Originally developed by the Martin Pool for the Samba project on Linux (http://distcc.samba.org/), distcc is now supported by FreeBSD, NetBSD, Darwin, Solaris, HP-UX, IRX, Cygwin, and BSD/OS. Because most people compile Gentoo from source code, there are large numbers of Gentoo users who use distcc to speed up compilation; hence, Gentoo's strong support for distcc. (For more on Gentoo, see the accompanying sidebar entitled "Gentoo Linux.")

To use distcc, you must have:

  • Two or more machines with identical operating systems (Linux, FreeBSD, or the like) and architecture (x86, PowerPC, and so on) with GCC installed.
  • These machines must have the same minor version of GCC installed; for example, all participating machines could have GCC 3.2.x. That said, I still recommend that each machine have installed exactly the same build of the GNU compiler collection. That way, there is no possibility for things to get compiled differently between machines.

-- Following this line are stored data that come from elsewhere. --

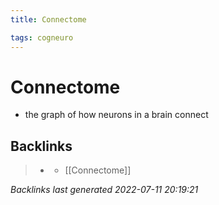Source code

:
 ```yaml
---
title: Connectome

tags: cogneuro 
---
```


# Connectome
- the graph of how neurons in a brain connect


## Backlinks

> - [](journals/2022-07-11.md)
>   - [[Connectome]]

_Backlinks last generated 2022-07-11 20:19:21_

  • The machines must be connected via LAN and should be behind firewalls to prevent intruders from tampering with the distccd (the distcc compile daemon) port.

That's about it. Distcc does not require identical hardware, synchronized system clocks, identical header files on every machine, identical libraries on every machine, kernel patches, or modifications to GCC or make binaries.

Here's how distcc works. First, you need to install distcc on each machine on your LAN that will participate in the distributed compilation. On the machines offering CPU resources to others, you need to run distccd. These machines are the "compile servers."

To use distcc, you need to choose one machine to compile on — that is, the "client." On this machine, you use one of several methods to get your makefiles to call distcc instead of gcc or g++. A machine can be configured to be a client, a compile server, or both.

Once setup is completed, you can compile sources on the client, and distcc intercepts the compiler calls and distributes the work across all the compile servers. The result? Your program compiles much faster, you save a lot of time, and you're happier at the end of the day.

Inside Distcc

On the surface, the theory behind its operation sounds simple. But if you're familiar with the internal workings of C and C++ compilers, distcc raises some interesting questions:

  • How exactly does distcc work when different machines on the LAN have different sets of header files?
  • How does distcc manage to link object code when not all libraries may be available on all compile servers?

  • How do you get make to execute several things simultaneously?

  • And how does distcc work properly when the various compile servers and the client may have different sets of C/C++ header files?

Distcc is able to do all this by doing source-code preprocessing on the client machine. It then sends the preprocessed source — along with all the gcc/g++ command-line options — to the remote machines. On the remote machines, the preprocessed source is compiled into object code, which is then sent back to the client.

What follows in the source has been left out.